§ PROMPT
What is needed is the number of lines below that contain the word "instructions", with no other output.

[Collected data]
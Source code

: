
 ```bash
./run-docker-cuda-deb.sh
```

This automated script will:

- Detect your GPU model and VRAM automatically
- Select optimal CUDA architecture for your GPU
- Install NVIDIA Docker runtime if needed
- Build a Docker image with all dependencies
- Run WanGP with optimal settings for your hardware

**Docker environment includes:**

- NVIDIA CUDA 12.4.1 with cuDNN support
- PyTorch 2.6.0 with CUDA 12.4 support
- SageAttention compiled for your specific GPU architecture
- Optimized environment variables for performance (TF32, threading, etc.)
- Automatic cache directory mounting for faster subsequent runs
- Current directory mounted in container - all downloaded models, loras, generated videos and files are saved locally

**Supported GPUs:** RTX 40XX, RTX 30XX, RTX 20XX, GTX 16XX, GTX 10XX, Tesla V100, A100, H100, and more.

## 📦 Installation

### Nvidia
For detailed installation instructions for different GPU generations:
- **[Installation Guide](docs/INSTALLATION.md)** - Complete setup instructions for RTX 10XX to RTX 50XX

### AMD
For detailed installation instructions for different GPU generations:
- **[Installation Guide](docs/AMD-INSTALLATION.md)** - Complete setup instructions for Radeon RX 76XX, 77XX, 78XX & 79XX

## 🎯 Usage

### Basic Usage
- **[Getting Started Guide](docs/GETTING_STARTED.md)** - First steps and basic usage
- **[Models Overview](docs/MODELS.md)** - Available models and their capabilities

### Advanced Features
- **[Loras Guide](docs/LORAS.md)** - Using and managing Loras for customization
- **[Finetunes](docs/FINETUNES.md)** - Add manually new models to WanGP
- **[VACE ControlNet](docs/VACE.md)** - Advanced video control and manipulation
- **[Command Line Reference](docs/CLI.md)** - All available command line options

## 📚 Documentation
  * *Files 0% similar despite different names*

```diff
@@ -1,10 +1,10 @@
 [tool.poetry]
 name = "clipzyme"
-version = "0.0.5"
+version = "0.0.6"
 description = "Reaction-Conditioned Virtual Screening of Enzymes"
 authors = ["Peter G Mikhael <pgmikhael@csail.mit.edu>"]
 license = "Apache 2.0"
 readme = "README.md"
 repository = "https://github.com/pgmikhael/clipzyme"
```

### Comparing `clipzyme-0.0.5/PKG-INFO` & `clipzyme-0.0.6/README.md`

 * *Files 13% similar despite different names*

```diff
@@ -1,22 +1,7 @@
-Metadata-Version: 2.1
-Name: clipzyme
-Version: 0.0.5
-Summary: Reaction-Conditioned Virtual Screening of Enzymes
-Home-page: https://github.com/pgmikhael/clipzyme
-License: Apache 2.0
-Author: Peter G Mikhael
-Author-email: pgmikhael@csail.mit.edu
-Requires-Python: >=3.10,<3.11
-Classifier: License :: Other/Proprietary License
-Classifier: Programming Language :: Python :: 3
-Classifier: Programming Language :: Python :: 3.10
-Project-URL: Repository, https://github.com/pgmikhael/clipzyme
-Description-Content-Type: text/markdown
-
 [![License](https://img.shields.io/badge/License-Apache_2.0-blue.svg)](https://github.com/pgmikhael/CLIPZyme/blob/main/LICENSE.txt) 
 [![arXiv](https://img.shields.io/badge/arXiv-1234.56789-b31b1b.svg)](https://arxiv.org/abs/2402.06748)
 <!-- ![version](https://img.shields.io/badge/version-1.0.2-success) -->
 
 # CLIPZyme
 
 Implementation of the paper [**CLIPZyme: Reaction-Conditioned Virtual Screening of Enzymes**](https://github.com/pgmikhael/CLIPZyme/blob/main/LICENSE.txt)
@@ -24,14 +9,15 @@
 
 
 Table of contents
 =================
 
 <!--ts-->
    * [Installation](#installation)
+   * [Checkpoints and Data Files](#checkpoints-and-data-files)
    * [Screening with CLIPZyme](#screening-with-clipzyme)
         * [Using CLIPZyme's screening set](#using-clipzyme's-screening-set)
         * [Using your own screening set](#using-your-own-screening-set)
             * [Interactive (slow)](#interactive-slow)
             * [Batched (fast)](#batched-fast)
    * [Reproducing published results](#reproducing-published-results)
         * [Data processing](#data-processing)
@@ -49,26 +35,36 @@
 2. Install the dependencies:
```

§ SOLUTION FOR THIS EXERCISE
4